→ PROBLEM TO SOLVE: Start at the top of the records below and copy them exactly to the end.

------ EXERCISE DATA

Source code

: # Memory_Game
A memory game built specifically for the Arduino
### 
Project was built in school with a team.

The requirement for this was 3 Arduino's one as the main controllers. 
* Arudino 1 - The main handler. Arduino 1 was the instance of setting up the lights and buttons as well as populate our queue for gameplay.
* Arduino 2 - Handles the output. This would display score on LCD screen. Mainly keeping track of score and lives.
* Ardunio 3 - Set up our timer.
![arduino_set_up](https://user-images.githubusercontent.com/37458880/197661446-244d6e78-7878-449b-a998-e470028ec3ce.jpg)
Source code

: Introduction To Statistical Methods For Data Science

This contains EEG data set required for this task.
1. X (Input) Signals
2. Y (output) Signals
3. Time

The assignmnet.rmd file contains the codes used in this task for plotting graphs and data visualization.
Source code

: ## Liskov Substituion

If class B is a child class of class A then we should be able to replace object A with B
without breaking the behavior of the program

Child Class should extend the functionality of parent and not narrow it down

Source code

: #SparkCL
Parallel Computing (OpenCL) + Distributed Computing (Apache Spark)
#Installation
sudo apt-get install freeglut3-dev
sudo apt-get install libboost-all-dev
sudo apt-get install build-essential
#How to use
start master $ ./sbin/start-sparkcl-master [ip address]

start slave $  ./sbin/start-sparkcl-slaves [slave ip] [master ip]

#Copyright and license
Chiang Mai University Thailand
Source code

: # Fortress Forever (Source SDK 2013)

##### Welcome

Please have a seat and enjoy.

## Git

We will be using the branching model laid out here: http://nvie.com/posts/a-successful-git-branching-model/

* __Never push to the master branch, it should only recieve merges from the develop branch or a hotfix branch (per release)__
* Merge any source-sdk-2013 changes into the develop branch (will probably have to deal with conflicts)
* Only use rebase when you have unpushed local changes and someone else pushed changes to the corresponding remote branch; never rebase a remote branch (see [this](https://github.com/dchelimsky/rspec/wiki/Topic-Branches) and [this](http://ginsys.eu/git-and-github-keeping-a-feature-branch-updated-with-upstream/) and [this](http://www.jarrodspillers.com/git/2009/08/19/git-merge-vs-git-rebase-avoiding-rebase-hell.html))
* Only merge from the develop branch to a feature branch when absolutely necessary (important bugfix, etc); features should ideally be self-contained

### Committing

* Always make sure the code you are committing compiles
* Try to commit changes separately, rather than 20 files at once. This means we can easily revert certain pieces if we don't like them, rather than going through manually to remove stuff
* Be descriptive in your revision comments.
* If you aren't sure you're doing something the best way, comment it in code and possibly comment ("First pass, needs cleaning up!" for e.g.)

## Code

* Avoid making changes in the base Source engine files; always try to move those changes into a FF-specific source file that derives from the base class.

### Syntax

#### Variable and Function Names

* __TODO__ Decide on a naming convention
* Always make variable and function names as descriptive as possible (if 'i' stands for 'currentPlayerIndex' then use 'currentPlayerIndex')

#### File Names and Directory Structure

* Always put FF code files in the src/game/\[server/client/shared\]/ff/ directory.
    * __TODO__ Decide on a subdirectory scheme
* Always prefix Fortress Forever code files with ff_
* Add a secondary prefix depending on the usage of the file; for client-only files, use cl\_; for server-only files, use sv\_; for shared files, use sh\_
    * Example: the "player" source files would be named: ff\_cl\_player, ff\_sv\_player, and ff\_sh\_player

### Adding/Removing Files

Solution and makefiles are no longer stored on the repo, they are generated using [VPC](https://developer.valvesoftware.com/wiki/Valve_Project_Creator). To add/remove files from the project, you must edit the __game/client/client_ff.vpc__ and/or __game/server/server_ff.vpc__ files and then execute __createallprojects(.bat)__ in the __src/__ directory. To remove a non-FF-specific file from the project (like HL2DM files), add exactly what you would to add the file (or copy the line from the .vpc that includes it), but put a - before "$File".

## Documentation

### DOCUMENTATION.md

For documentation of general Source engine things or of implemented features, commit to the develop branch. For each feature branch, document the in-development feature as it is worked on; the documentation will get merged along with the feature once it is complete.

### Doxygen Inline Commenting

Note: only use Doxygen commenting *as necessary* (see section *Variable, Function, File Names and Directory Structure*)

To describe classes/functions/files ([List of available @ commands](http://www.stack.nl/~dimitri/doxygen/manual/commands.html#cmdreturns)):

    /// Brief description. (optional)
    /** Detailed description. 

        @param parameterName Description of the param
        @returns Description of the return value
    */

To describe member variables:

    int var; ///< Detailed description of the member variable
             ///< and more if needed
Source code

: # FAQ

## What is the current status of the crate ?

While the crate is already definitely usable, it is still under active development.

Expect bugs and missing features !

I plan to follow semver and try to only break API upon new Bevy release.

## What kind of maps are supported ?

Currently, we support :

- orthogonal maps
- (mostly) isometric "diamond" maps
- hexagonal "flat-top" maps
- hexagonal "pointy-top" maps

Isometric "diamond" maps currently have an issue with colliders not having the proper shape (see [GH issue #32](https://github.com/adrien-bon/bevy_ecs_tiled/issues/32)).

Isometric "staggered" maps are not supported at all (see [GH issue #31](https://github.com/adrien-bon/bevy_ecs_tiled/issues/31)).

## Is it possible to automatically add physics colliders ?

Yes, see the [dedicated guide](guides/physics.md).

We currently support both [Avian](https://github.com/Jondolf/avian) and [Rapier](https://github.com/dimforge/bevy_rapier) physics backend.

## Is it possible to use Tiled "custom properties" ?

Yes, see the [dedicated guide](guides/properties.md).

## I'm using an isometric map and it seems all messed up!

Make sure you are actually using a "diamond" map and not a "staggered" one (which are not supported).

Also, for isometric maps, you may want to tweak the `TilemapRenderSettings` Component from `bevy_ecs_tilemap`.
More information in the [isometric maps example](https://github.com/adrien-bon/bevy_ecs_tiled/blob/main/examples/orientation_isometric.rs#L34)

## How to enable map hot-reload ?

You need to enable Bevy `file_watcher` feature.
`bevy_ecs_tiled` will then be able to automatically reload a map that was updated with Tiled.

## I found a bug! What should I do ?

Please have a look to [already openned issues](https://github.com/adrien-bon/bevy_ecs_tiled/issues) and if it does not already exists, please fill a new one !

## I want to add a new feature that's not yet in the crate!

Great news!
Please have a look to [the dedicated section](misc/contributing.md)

------------

→ RESPONSE AREA:
Source code

: # Memory_Game
A memory game built specifically for the Arduino
### 
Project was built in school with a team.

The requirement for this was 3 Arduino's one as the main controllers. 
* Arudino 1 - The main handler. Arduino 1 was the instance of setting up the lights and buttons as well as populate our queue for gameplay.
* Arduino 2 - Handles the output. This would display score on LCD screen. Mainly keeping track of score and lives.
* Ardunio 3 - Set up our timer.
![arduino_set_up](https://user-images.githubusercontent.com/37458880/197661446-244d6e78-7878-449b-a998-e470028ec3ce.jpg)
Source code

: Introduction To Statistical Methods For Data Science

This contains EEG data set required for this task.
1. X (Input) Signals
2. Y (output) Signals
3. Time

The assignmnet.rmd file contains the codes used in this task for plotting graphs and data visualization.
Source code

: ## Liskov Substituion

If class B is a child class of class A then we should be able to replace object A with B
without breaking the behavior of the program

Child Class should extend the functionality of parent and not narrow it down

Source code

: #SparkCL
Parallel Computing (OpenCL) + Distributed Computing (Apache Spark)
#Installation
sudo apt-get install freeglut3-dev
sudo apt-get install libboost-all-dev
sudo apt-get install build-essential
#How to use
start master $ ./sbin/start-sparkcl-master [ip address]

start slave $  ./sbin/start-sparkcl-slaves [slave ip] [master ip]

#Copyright and license
Chiang Mai University Thailand
Source code

: # Fortress Forever (Source SDK 2013)

##### Welcome

Please have a seat and enjoy.

## Git

We will be using the branching model laid out here: http://nvie.com/posts/a-successful-git-branching-model/

* __Never push to the master branch, it should only recieve merges from the develop branch or a hotfix branch (per release)__
* Merge any source-sdk-2013 changes into the develop branch (will probably have to deal with conflicts)
* Only use rebase when you have unpushed local changes and someone else pushed changes to the corresponding remote branch; never rebase a remote branch (see [this](https://github.com/dchelimsky/rspec/wiki/Topic-Branches) and [this](http://ginsys.eu/git-and-github-keeping-a-feature-branch-updated-with-upstream/) and [this](http://www.jarrodspillers.com/git/2009/08/19/git-merge-vs-git-rebase-avoiding-rebase-hell.html))
* Only merge from the develop branch to a feature branch when absolutely necessary (important bugfix, etc); features should ideally be self-contained

### Committing

* Always make sure the code you are committing compiles
* Try to commit changes separately, rather than 20 files at once. This means we can easily revert certain pieces if we don't like them, rather than going through manually to remove stuff
* Be descriptive in your revision comments.
* If you aren't sure you're doing something the best way, comment it in code and possibly comment ("First pass, needs cleaning up!" for e.g.)

## Code

* Avoid making changes in the base Source engine files; always try to move those changes into a FF-specific source file that derives from the base class.

### Syntax

#### Variable and Function Names

* __TODO__ Decide on a naming convention
* Always make variable and function names as descriptive as possible (if 'i' stands for 'currentPlayerIndex' then use 'currentPlayerIndex')

#### File Names and Directory Structure

* Always put FF code files in the src/game/\[server/client/shared\]/ff/ directory.
    * __TODO__ Decide on a subdirectory scheme
* Always prefix Fortress Forever code files with ff_
* Add a secondary prefix depending on the usage of the file; for client-only files, use cl\_; for server-only files, use sv\_; for shared files, use sh\_
    * Example: the "player" source files would be named: ff\_cl\_player, ff\_sv\_player, and ff\_sh\_player

### Adding/Removing Files

Solution and makefiles are no longer stored on the repo, they are generated using [VPC](https://developer.valvesoftware.com/wiki/Valve_Project_Creator). To add/remove files from the project, you must edit the __game/client/client_ff.vpc__ and/or __game/server/server_ff.vpc__ files and then execute __createallprojects(.bat)__ in the __src/__ directory. To remove a non-FF-specific file from the project (like HL2DM files), add exactly what you would to add the file (or copy the line from the .vpc that includes it), but put a - before "$File".

## Documentation

### DOCUMENTATION.md

For documentation of general Source engine things or of implemented features, commit to the develop branch. For each feature branch, document the in-development feature as it is worked on; the documentation will get merged along with the feature once it is complete.

### Doxygen Inline Commenting

Note: only use Doxygen commenting *as necessary* (see section *Variable, Function, File Names and Directory Structure*)

To describe classes/functions/files ([List of available @ commands](http://www.stack.nl/~dimitri/doxygen/manual/commands.html#cmdreturns)):

    /// Brief description. (optional)
    /** Detailed description. 

        @param parameterName Description of the param
        @returns Description of the return value
    */

To describe member variables:

    int var; ///< Detailed description of the member variable
             ///< and more if needed
Source code

: # FAQ

## What is the current status of the crate ?

While the crate is already definitely usable, it is still under active development.

Expect bugs and missing features !

I plan to follow semver and try to only break API upon new Bevy release.

## What kind of maps are supported ?

Currently, we support :

- orthogonal maps
- (mostly) isometric "diamond" maps
- hexagonal "flat-top" maps
- hexagonal "pointy-top" maps

Isometric "diamond" maps currently have an issue with colliders not having the proper shape (see [GH issue #32](https://github.com/adrien-bon/bevy_ecs_tiled/issues/32)).

Isometric "staggered" maps are not supported at all (see [GH issue #31](https://github.com/adrien-bon/bevy_ecs_tiled/issues/31)).

## Is it possible to automatically add physics colliders ?

Yes, see the [dedicated guide](guides/physics.md).

We currently support both [Avian](https://github.com/Jondolf/avian) and [Rapier](https://github.com/dimforge/bevy_rapier) physics backend.

## Is it possible to use Tiled "custom properties" ?

Yes, see the [dedicated guide](guides/properties.md).

## I'm using an isometric map and it seems all messed up!

Make sure you are actually using a "diamond" map and not a "staggered" one (which are not supported).

Also, for isometric maps, you may want to tweak the `TilemapRenderSettings` Component from `bevy_ecs_tilemap`.
More information in the [isometric maps example](https://github.com/adrien-bon/bevy_ecs_tiled/blob/main/examples/orientation_isometric.rs#L34)

## How to enable map hot-reload ?

You need to enable Bevy `file_watcher` feature.
`bevy_ecs_tiled` will then be able to automatically reload a map that was updated with Tiled.

## I found a bug! What should I do ?

Please have a look to [already openned issues](https://github.com/adrien-bon/bevy_ecs_tiled/issues) and if it does not already exists, please fill a new one !

## I want to add a new feature that's not yet in the crate!

Great news!
Please have a look to [the dedicated section](misc/contributing.md)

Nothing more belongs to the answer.